Where does the word "inertia" appear in the entries below? Copy each line that holds it.

----- Supplied data

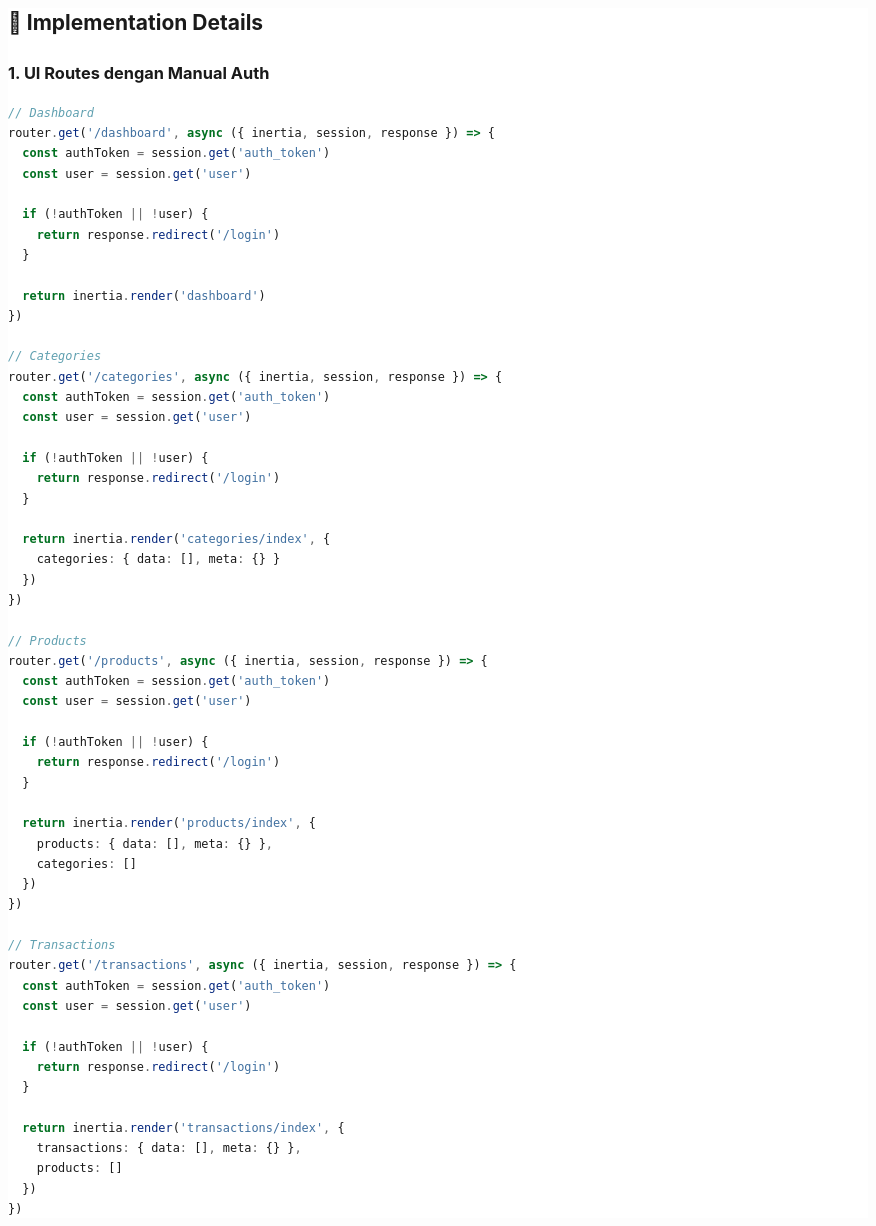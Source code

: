 ## 🔧 **Implementation Details**

### **1. UI Routes dengan Manual Auth**
```typescript
// Dashboard
router.get('/dashboard', async ({ inertia, session, response }) => {
  const authToken = session.get('auth_token')
  const user = session.get('user')
  
  if (!authToken || !user) {
    return response.redirect('/login')
  }
  
  return inertia.render('dashboard')
})

// Categories
router.get('/categories', async ({ inertia, session, response }) => {
  const authToken = session.get('auth_token')
  const user = session.get('user')
  
  if (!authToken || !user) {
    return response.redirect('/login')
  }
  
  return inertia.render('categories/index', {
    categories: { data: [], meta: {} }
  })
})

// Products
router.get('/products', async ({ inertia, session, response }) => {
  const authToken = session.get('auth_token')
  const user = session.get('user')
  
  if (!authToken || !user) {
    return response.redirect('/login')
  }
  
  return inertia.render('products/index', {
    products: { data: [], meta: {} },
    categories: []
  })
})

// Transactions
router.get('/transactions', async ({ inertia, session, response }) => {
  const authToken = session.get('auth_token')
  const user = session.get('user')
  
  if (!authToken || !user) {
    return response.redirect('/login')
  }
  
  return inertia.render('transactions/index', {
    transactions: { data: [], meta: {} },
    products: []
  })
})
```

----------

Result of this exercise:
router.get('/dashboard', async ({ inertia, session, response }) => {
  return inertia.render('dashboard')
router.get('/categories', async ({ inertia, session, response }) => {
  return inertia.render('categories/index', {
router.get('/products', async ({ inertia, session, response }) => {
  return inertia.render('products/index', {
router.get('/transactions', async ({ inertia, session, response }) => {
  return inertia.render('transactions/index', {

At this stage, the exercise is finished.